(Exercise brief)
Scan the entries that follow and copy out every line containing "assigned".

(Study material)
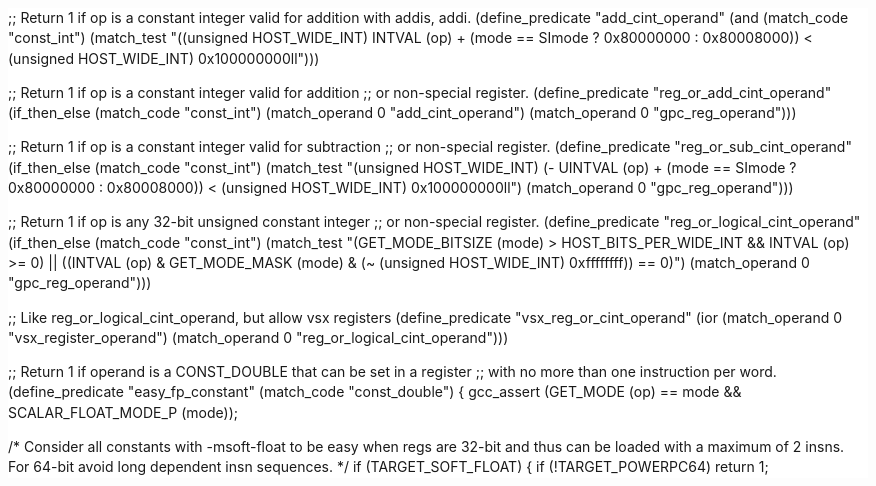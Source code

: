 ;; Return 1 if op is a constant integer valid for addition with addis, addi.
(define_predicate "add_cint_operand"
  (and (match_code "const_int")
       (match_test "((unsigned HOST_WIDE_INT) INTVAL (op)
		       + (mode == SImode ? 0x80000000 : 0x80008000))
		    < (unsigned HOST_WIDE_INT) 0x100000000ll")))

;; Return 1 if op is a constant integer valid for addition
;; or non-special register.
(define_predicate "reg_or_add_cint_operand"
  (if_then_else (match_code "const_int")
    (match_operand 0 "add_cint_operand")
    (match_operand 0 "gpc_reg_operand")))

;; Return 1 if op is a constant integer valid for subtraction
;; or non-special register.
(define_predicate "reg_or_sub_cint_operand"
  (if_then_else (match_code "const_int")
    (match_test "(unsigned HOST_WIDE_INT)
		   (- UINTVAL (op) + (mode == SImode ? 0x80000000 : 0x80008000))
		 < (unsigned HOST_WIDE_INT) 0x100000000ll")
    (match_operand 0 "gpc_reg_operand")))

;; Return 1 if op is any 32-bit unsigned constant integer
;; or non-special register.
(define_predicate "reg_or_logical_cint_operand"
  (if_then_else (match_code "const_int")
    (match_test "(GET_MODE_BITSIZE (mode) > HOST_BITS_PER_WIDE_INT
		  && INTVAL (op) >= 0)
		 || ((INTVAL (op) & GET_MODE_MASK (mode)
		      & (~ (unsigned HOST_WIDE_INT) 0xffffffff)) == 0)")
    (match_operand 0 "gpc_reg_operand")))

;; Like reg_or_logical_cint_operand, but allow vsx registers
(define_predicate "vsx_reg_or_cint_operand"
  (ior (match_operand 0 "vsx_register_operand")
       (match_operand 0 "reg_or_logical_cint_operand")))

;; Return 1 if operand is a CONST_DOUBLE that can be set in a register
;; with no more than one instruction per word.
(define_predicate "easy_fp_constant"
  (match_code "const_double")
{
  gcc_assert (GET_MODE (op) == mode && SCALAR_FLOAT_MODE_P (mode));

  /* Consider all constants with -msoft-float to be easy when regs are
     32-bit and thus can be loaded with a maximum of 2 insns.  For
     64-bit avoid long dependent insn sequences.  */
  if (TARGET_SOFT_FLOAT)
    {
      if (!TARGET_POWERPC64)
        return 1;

--

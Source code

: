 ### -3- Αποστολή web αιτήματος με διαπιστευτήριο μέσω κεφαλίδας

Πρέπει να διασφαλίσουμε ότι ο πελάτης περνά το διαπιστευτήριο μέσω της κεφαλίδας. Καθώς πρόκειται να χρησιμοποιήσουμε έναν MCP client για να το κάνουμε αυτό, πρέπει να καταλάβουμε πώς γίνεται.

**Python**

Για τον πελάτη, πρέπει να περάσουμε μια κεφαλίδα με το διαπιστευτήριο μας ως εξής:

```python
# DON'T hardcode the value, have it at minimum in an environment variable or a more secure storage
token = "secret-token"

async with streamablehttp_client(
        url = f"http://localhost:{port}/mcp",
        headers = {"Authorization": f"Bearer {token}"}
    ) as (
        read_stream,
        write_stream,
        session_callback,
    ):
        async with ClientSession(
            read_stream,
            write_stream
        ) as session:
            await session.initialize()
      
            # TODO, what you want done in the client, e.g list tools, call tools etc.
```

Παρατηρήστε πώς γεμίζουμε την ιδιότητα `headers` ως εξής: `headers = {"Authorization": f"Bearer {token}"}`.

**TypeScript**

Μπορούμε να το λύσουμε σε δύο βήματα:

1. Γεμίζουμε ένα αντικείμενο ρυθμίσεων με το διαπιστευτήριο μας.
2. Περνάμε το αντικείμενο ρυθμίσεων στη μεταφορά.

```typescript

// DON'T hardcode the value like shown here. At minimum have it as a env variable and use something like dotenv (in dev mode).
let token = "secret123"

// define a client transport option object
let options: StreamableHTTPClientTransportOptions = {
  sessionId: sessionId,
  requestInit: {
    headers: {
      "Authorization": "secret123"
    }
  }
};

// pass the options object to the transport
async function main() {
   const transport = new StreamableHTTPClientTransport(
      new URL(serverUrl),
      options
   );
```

==

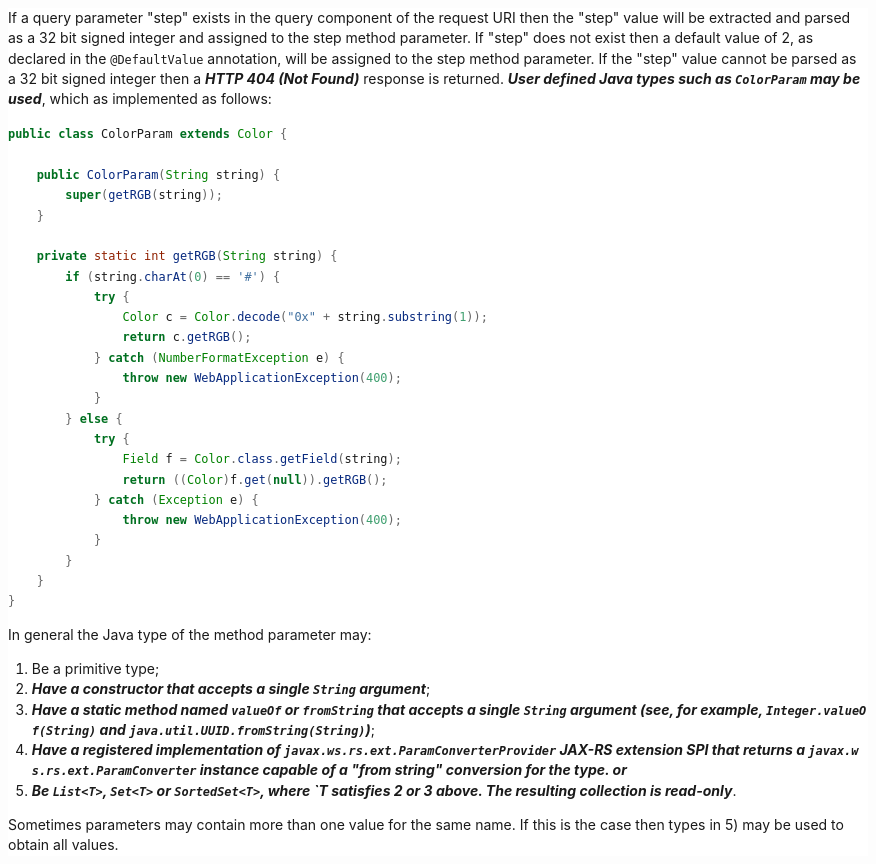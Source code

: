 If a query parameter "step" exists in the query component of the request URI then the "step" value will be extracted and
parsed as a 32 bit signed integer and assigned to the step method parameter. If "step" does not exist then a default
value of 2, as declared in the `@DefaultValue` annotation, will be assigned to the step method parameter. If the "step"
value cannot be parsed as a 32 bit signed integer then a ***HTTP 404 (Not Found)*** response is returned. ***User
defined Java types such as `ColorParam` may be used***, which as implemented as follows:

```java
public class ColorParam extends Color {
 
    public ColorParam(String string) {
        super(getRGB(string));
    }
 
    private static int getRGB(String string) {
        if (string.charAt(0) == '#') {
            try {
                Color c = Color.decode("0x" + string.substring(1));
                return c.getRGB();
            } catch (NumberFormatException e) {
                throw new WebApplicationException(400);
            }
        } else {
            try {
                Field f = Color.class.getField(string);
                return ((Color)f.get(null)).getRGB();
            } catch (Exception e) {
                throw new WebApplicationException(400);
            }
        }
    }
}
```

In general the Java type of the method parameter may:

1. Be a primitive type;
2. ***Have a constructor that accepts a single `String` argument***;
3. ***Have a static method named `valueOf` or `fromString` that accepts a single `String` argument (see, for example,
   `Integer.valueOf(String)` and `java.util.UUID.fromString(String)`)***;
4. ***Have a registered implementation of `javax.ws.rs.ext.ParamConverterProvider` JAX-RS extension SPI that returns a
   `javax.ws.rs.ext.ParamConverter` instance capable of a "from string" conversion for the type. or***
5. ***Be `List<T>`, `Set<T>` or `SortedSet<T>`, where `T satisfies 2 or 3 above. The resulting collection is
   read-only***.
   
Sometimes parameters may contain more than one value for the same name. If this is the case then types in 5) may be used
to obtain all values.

(The completed task)
parsed as a 32 bit signed integer and assigned to the step method parameter. If "step" does not exist then a default
value of 2, as declared in the `@DefaultValue` annotation, will be assigned to the step method parameter. If the "step"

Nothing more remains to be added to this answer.